You are given an array of integers, nums, and another integer, k. The term "frequency" refers to how often an element occurs in the array. A "good" array is defined as an array where each element's frequency is no more than k. The main objective is to find the length of the longest subarray within nums that qualifies as "good". Remember, a subarray is a consecutive sequence that forms part of the larger array.

Intuition

To find the longest "good" subarray, we can use a sliding window approach. The "window" in this context is a range of consecutive items in nums, which we will continuously adjust to find the longest range that meets our frequency criteria.

Here's how we think through it:

  1. First, understand that a subarray is "good" when none of its elements occur more than k times.
  2. We will have two pointers, representing the start and end of the subarray, moving through nums. These pointers define our current window.
  3. We grow the window by moving the end pointer forward and track the frequency of each element in the window.
  4. If the frequency of the new element pushes it over k, the subarray isn't "good" anymore. We then need to shrink the window from the start until we remove enough instances of any over-represented element to make the subarray "good" again.
  5. As we shift our window, we'll remember the size of the largest "good" subarray we've seen so far. This is our answer.

The key insight is realizing that we can dynamically adjust our window to find the optimal size. By using a hash map to count element frequencies and a while loop to maintain the "good" criteria, we ensure our solution is efficient and doesn't re-scan parts of the array unnecessarily.

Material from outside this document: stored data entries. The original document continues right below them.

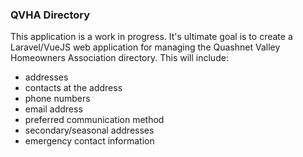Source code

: ### QVHA Directory

This application is a work in progress. It's ultimate goal is to create a Laravel/VueJS web application for managing the Quashnet Valley Homeowners Association directory. This will include:

-   addresses
-   contacts at the address
-   phone numbers
-   email address
-   preferred communication method
-   secondary/seasonal addresses
-   emergency contact information
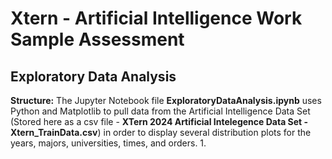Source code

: # Xtern - Artificial Intelligence Work Sample Assessment 
## Exploratory Data Analysis
**Structure:** The Jupyter Notebook file **ExploratoryDataAnalysis.ipynb** uses Python and Matplotlib to pull data from the Artificial Intelligence Data Set (Stored here as a csv file - **XTern 2024 Artificial Intelegence Data Set - Xtern_TrainData.csv**) in order to display several distribution plots for the years, majors, universities, times, and orders. 
1. 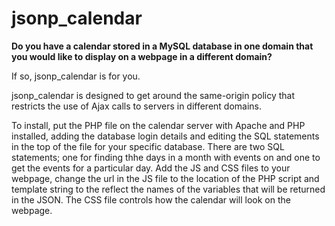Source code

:# jsonp_calendar

__Do you have a calendar stored in a MySQL database in one domain that you would
like to display on a webpage in a different domain?__

If so, jsonp_calendar is for you.

jsonp_calendar is designed to get around the same-origin policy that restricts
the use of Ajax calls to servers in different domains.

To install, put the PHP file on the calendar server with Apache and PHP
installed, adding the database login details and editing the SQL statements in
the top of the file for your specific database. There are two SQL statements;
one for finding thhe days in a month with events on and one to get the events
for a particular day. Add the JS and CSS files to your webpage, change the url
in the JS file to the location of the PHP script and template string to the
reflect the names of the variables that will be returned in the JSON. The CSS
file controls how the calendar will look on the webpage.
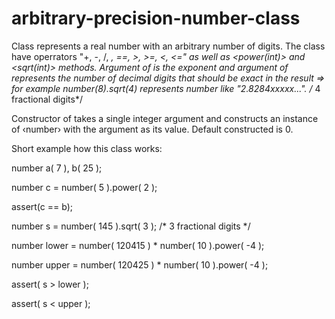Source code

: # arbitrary-precision-number-class

Class <number> represents a real number with an arbitrary number of digits.
The class have operrators "+, -, /, *, ==, >, >=, <, <=" as well as <power(int)> and <sqrt(int)> <const> methods.
Argument of <power> is the exponent and argument of <sqrt> represents the number of decimal digits
that should be exact in the result => for example number(8).sqrt(4) represents number like "2.8284xxxxx...". /* 4 fractional digits*/

Constructor of <number> takes a single integer argument and constructs an instance of ‹number› with the argument
as its value. Default constructed <number> is 0.
  
Short example how this class works:

number a( 7 ), b( 25 );

number c = number( 5 ).power( 2 );

assert(c == b);

number s = number( 145 ).sqrt( 3 ); /* 3 fractional digits */

number lower = number( 120415 ) * number( 10 ).power( -4 );

number upper = number( 120425 ) * number( 10 ).power( -4 );

assert( s > lower );

assert( s < upper );


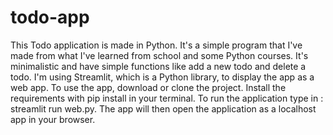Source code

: # todo-app
This Todo application is made in Python. It's a simple program that I've made from what I've learned from school and some Python courses. 
It's minimalistic and have simple functions like add a new todo and delete a todo. 
I'm using Streamlit, which is a Python library, to display the app as a web app. 
To use the app, download or clone the project. Install the requirements with pip install in your terminal. 
To run the application type in : streamlit run web.py. The app will then open the application as a localhost app in your browser. 
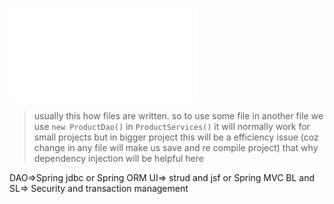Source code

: ![](./springandjee.excalidraw.md)

> usually this how files are written. so to use some file in another file we use `new ProductDao()` in `ProductServices()` it will normally work for small projects but in bigger project this will be a efficiency issue (coz change in any file will make us save and re compile project) that why dependency injection will be helpful here



DAO=>Spring jdbc or Spring ORM
UI=> strud and jsf or Spring MVC
BL and SL=> Security and transaction management

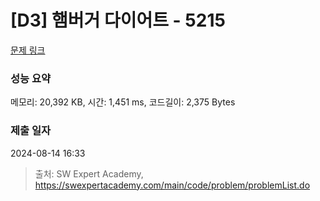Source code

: # [D3] 햄버거 다이어트 - 5215 

[문제 링크](https://swexpertacademy.com/main/code/problem/problemDetail.do?contestProbId=AWT-lPB6dHUDFAVT) 

### 성능 요약

메모리: 20,392 KB, 시간: 1,451 ms, 코드길이: 2,375 Bytes

### 제출 일자

2024-08-14 16:33



> 출처: SW Expert Academy, https://swexpertacademy.com/main/code/problem/problemList.do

Learn more about Sliding Window patterns.

Solution Approach

The implementation of the solution uses the two-pointer technique combined with a hash map to achieve an efficient way of finding the longest "good" subarray. Here's a detailed walkthrough aligned with the code provided:

  1. We start by initializing a defaultdict(int) named cnt to keep track of the frequency of each element in our current window.

  2. We then set ans to 0, which will eventually hold the length of the longest "good" subarray found. Also, we initialize a pointer j to 0, which represents the start of the current subarray (the sliding window's left edge).

  3. The for loop begins by iterating over each element x in the list nums, with i denoting the current position (forming the sliding window's right edge).

  4. For each element x, the code cnt[x] += 1 increments its frequency in the hash map.

  5. Now we check if the subarray [j, i] is not "good" anymore by seeing if the frequency of x exceeds k. The while loop while cnt[x] > k: is activated if the condition is true.

  6. Inside the loop, we move j to the right (j += 1) to shrink the window, decrementing the frequency of nums[j] in cnt to reflect this change. This process repeats until the frequency of x is k or less, making the current window "good" again.

  7. After each iteration and making sure the window is "good", the length of the current subarray (i - j + 1) is compared with the maximum length found so far (ans), and ans is updated if the current length is greater. This is done using ans = max(ans, i - j + 1).

  8. Once we've checked all elements, the for loop ends, and we return ans, which now holds the longest length of a "good" subarray.

This algorithm efficiently compromises between expanding and shrinking the window to account for every possible "good" subarray, using the cnt hash map to keep track of frequencies and two pointers to keep track of the window's bounds. By updating ans each time we find a longer "good" subarray, we ensure the final answer holds the maximum length required.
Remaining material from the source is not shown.